_PROBLEM STATEMENT:_ In the entries below, spot each line with the word "center" and copy it.

_DATASET ENTRIES:_

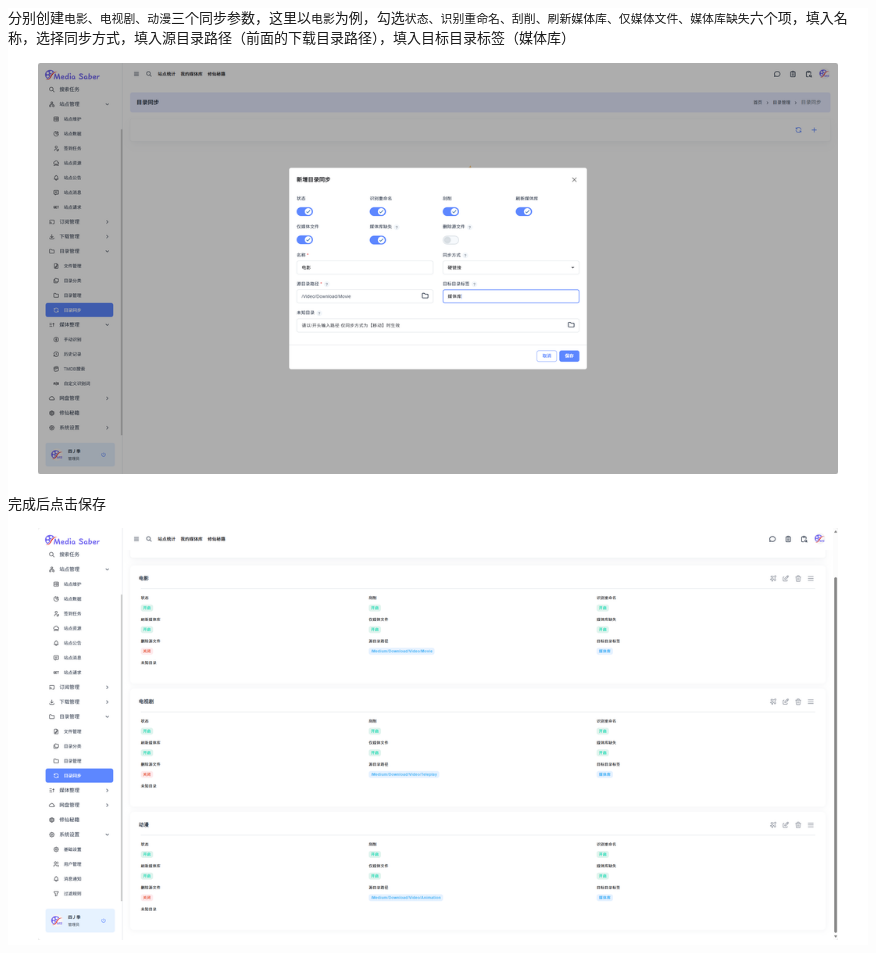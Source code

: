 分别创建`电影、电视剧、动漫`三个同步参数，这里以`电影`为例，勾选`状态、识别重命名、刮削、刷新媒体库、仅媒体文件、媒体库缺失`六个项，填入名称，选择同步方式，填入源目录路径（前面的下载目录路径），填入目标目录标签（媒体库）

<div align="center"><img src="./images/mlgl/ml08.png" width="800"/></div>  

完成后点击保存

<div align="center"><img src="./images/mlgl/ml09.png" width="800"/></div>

_EXERCISE OUTPUT:_
<div align="center"><img src="./images/mlgl/ml08.png" width="800"/></div>  
<div align="center"><img src="./images/mlgl/ml09.png" width="800"/></div>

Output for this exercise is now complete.